● Data shown

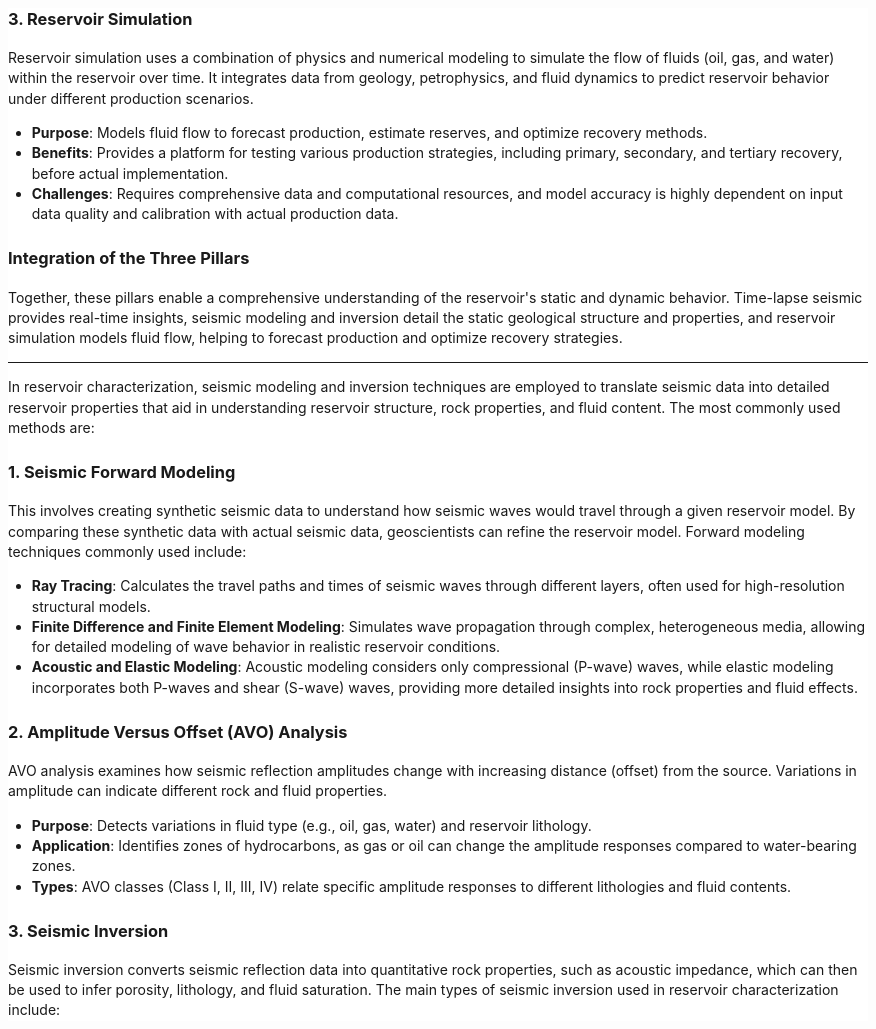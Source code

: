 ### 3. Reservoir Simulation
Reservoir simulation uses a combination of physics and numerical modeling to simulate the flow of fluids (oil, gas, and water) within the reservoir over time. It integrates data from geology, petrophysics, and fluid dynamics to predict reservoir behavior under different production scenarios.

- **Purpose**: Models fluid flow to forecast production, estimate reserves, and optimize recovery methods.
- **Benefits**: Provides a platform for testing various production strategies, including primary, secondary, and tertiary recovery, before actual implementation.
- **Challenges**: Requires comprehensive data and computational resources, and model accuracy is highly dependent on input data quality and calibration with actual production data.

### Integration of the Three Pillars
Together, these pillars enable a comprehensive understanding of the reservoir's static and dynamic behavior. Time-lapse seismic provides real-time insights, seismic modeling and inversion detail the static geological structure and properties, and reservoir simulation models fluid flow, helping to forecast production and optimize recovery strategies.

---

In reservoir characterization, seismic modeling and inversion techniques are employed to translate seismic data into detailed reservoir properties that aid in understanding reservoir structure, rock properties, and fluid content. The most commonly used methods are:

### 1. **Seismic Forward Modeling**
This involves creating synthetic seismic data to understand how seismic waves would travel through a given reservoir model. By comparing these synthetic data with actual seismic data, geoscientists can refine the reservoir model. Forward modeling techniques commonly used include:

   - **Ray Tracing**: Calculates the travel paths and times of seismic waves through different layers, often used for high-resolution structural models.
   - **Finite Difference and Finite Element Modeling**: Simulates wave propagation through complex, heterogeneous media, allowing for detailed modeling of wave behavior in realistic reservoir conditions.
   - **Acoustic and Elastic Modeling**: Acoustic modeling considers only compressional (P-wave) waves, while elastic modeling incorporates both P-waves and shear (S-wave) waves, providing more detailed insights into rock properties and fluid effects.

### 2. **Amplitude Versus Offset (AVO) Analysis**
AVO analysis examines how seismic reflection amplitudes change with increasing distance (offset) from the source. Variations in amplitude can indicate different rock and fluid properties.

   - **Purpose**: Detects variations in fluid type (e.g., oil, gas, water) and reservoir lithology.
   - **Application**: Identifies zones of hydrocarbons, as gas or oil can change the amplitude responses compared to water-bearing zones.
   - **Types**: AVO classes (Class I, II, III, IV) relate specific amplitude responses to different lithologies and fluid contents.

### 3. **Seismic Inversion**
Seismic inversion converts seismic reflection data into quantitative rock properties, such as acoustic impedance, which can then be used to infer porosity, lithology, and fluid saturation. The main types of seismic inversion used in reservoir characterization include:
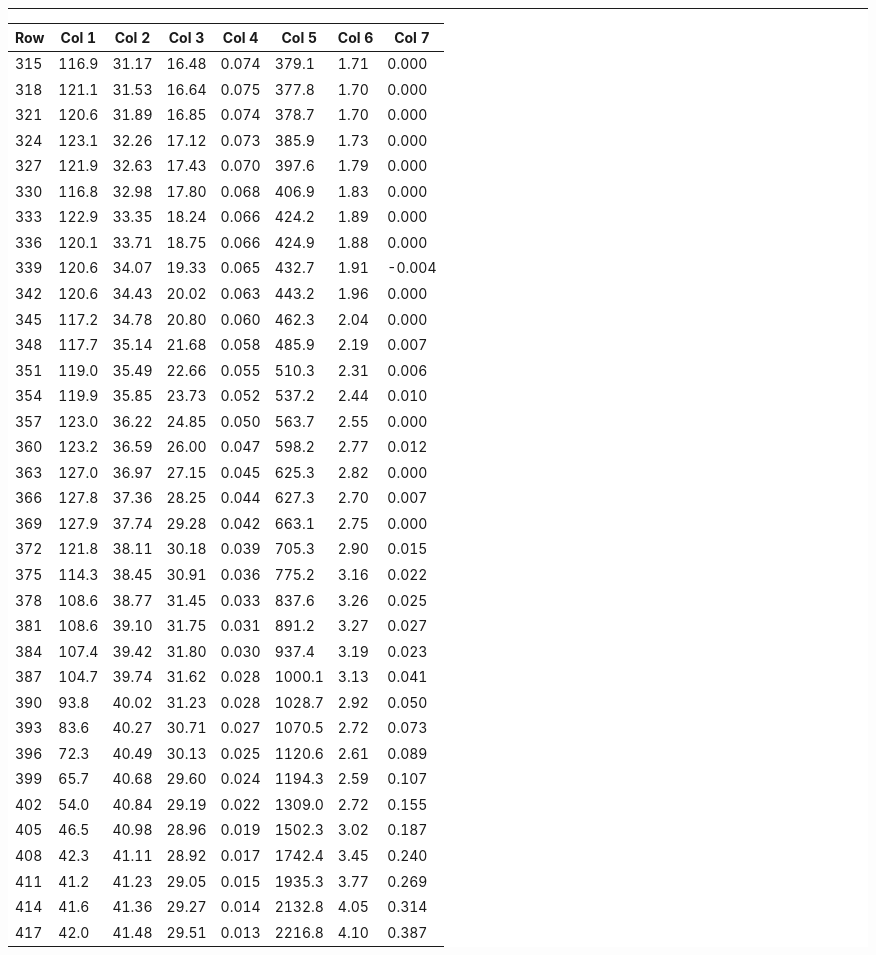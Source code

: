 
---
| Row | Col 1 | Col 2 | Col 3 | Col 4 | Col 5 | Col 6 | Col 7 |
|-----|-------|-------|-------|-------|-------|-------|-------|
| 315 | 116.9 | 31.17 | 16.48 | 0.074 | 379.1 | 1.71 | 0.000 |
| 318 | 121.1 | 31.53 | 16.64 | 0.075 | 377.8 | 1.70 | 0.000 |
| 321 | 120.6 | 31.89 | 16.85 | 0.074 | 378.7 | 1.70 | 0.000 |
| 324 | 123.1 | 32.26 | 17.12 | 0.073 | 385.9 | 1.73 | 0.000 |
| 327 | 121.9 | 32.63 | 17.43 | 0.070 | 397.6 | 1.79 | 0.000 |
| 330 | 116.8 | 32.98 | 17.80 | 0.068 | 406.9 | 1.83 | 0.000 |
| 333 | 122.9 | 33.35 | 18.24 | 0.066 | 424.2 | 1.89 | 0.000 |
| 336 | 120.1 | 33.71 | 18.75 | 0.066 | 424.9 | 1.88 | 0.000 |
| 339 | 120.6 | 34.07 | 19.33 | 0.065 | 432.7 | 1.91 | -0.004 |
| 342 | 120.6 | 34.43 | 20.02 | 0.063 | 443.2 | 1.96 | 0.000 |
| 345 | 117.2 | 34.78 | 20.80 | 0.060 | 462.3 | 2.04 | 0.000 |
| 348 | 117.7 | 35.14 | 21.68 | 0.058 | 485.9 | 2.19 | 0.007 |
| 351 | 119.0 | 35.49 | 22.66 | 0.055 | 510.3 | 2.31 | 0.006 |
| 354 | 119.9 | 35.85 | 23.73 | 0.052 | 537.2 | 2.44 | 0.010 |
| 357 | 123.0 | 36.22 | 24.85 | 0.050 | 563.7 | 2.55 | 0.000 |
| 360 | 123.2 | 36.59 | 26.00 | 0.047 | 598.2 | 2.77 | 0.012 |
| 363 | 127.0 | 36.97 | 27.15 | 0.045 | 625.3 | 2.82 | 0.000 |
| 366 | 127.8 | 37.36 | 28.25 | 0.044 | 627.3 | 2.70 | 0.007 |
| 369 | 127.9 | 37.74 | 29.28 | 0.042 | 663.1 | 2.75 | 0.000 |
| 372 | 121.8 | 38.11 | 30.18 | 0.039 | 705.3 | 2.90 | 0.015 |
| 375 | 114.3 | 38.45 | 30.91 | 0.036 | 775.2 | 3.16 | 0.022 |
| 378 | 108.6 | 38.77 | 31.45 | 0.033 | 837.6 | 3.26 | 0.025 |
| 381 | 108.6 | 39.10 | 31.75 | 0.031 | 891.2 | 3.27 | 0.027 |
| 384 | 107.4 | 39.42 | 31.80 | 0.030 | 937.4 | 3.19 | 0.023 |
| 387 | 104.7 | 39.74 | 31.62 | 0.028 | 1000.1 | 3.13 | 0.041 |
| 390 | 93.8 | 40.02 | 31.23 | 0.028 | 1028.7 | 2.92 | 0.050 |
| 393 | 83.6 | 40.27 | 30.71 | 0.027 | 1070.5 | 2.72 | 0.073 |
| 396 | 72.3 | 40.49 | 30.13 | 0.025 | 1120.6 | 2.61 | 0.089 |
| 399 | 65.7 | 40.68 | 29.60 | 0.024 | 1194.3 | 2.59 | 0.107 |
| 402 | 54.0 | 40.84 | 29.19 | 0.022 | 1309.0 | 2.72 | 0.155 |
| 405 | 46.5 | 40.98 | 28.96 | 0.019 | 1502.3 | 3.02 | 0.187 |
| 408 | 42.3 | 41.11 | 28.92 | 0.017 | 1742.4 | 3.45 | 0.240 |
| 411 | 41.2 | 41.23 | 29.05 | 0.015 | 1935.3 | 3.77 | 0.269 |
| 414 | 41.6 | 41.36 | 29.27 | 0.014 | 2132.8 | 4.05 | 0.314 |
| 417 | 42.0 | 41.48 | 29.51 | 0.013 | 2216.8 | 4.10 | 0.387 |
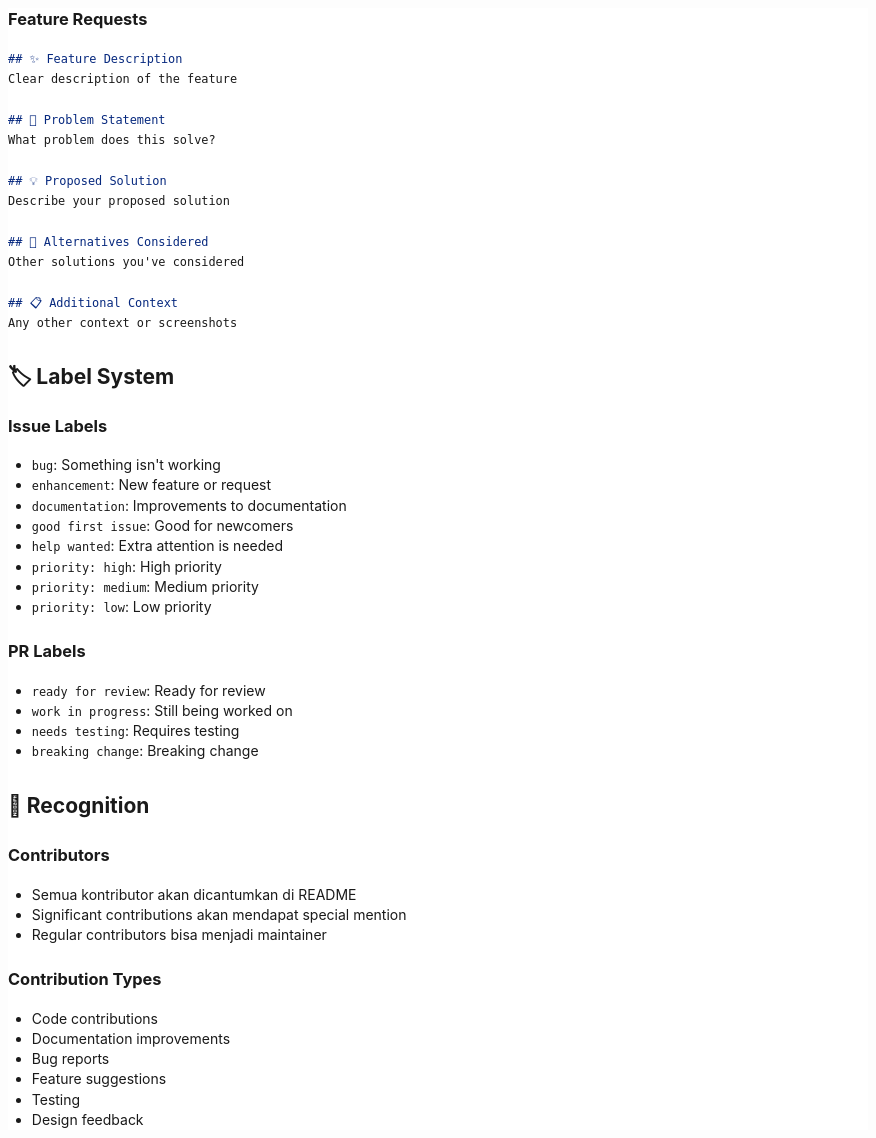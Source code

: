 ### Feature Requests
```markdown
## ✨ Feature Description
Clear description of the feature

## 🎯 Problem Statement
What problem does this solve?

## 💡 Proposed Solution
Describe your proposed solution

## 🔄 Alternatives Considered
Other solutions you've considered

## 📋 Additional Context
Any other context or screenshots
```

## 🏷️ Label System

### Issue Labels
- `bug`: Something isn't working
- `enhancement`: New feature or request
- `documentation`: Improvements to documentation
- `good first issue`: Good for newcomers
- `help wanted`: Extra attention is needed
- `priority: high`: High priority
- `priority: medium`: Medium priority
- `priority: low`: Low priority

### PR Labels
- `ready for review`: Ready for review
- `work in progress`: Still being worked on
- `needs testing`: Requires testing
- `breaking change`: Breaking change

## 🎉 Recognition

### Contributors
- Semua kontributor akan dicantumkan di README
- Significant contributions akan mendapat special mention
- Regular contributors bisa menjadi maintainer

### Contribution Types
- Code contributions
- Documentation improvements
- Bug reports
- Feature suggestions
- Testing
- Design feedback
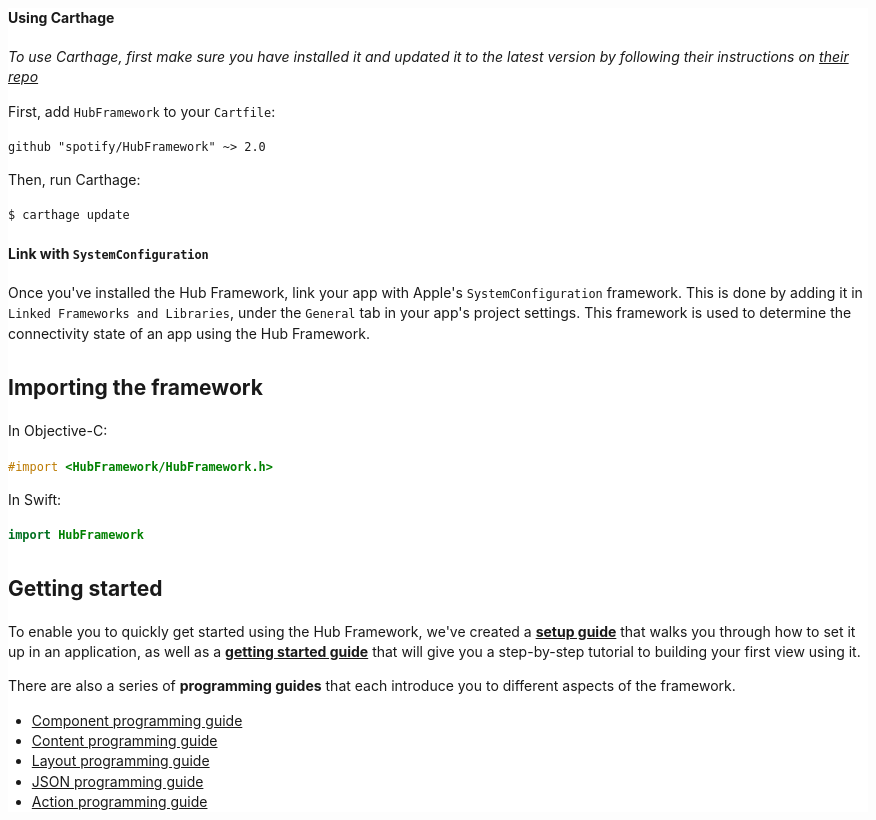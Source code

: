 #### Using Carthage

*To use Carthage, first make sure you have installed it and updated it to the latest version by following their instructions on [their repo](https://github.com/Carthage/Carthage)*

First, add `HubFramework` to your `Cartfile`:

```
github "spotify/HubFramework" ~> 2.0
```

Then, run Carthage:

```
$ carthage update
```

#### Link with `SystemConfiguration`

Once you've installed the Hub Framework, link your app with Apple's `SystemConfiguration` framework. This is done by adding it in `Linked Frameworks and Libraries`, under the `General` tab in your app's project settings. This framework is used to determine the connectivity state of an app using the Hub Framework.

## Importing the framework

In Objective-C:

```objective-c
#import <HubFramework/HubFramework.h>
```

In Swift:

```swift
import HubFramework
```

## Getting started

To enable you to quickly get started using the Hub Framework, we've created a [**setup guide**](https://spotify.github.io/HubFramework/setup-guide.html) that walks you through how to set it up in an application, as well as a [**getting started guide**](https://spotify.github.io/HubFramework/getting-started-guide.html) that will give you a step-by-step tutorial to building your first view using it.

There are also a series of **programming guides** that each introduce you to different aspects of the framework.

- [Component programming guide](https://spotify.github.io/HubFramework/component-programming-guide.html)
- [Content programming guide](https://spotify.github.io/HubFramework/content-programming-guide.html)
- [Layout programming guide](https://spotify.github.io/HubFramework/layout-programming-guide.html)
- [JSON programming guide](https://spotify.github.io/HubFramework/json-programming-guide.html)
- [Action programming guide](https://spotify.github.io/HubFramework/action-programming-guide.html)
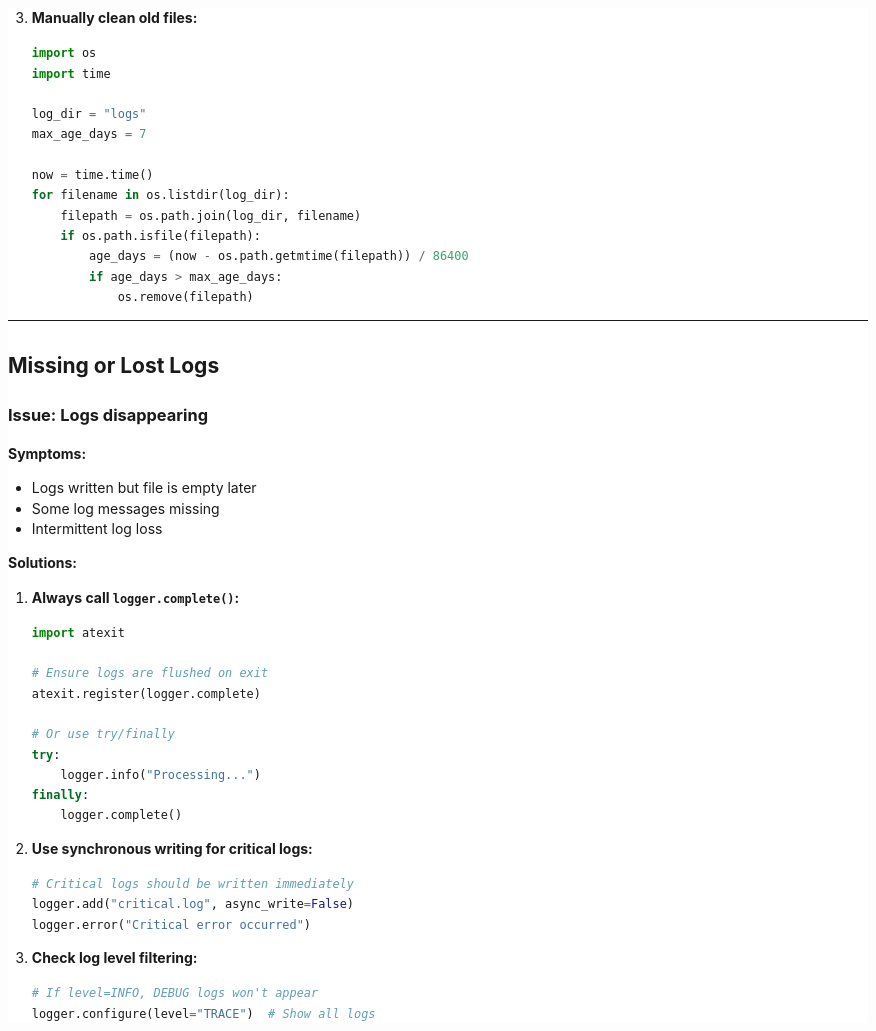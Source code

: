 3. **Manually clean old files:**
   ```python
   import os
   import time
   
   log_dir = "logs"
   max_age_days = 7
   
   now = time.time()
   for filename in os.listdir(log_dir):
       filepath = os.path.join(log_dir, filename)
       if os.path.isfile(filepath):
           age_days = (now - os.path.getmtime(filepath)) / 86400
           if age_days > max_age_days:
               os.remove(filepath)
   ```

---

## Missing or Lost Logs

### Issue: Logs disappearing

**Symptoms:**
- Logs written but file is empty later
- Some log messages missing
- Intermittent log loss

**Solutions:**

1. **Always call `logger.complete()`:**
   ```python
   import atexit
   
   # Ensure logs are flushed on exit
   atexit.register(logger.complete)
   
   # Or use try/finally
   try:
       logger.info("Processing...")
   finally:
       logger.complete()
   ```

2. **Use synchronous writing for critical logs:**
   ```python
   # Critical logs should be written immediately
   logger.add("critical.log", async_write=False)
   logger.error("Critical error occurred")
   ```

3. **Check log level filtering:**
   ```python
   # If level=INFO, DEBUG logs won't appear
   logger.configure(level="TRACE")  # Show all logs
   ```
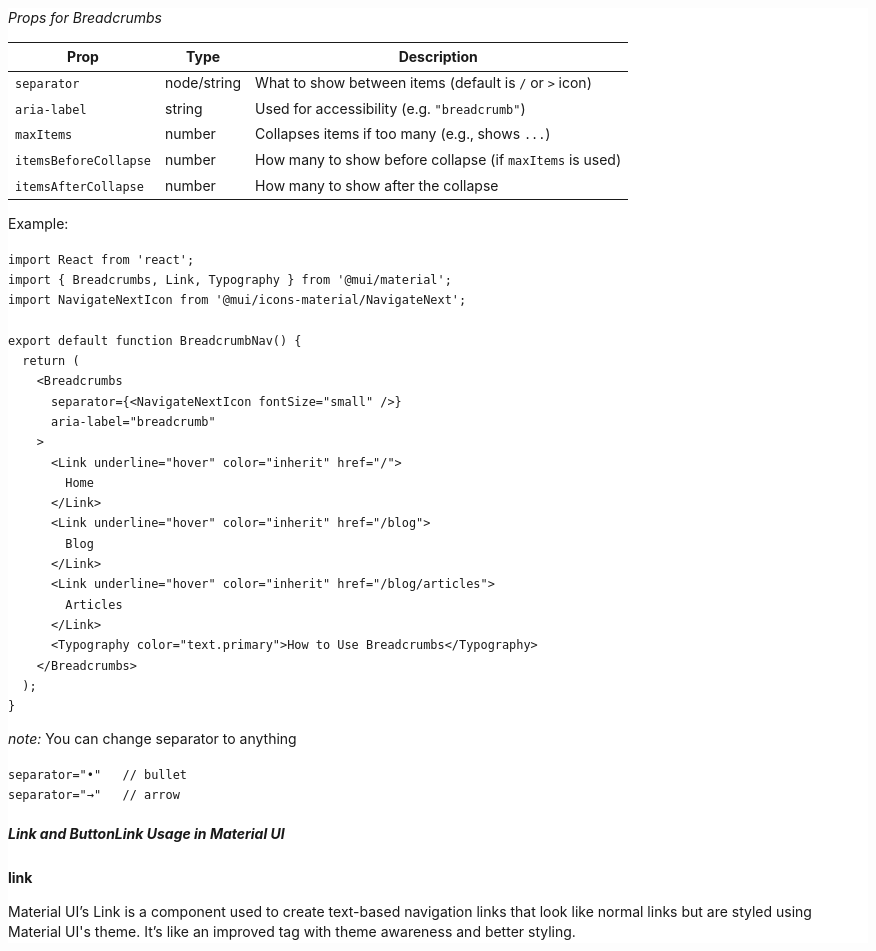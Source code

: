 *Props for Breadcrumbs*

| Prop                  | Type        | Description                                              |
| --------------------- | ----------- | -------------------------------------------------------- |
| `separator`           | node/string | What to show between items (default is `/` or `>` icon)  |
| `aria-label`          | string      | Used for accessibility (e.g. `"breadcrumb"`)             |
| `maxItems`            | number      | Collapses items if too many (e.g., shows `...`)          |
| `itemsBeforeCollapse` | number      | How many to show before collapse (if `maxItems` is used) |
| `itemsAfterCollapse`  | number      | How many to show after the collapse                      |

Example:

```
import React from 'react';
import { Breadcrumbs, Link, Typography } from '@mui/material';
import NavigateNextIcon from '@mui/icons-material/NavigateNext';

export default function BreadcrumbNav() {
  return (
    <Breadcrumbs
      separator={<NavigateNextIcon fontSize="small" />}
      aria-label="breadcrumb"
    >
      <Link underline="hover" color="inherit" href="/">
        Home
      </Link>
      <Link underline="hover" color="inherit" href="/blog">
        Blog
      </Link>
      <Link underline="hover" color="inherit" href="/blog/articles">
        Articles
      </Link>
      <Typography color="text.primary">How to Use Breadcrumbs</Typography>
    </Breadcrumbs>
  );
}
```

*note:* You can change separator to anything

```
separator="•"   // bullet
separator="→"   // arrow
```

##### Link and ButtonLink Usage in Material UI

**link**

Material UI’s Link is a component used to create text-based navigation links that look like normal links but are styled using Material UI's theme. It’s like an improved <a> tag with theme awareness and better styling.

● What to produce
Would you please state how many lines in the material hold "default"? The number alone will do.

● Completed exercise
2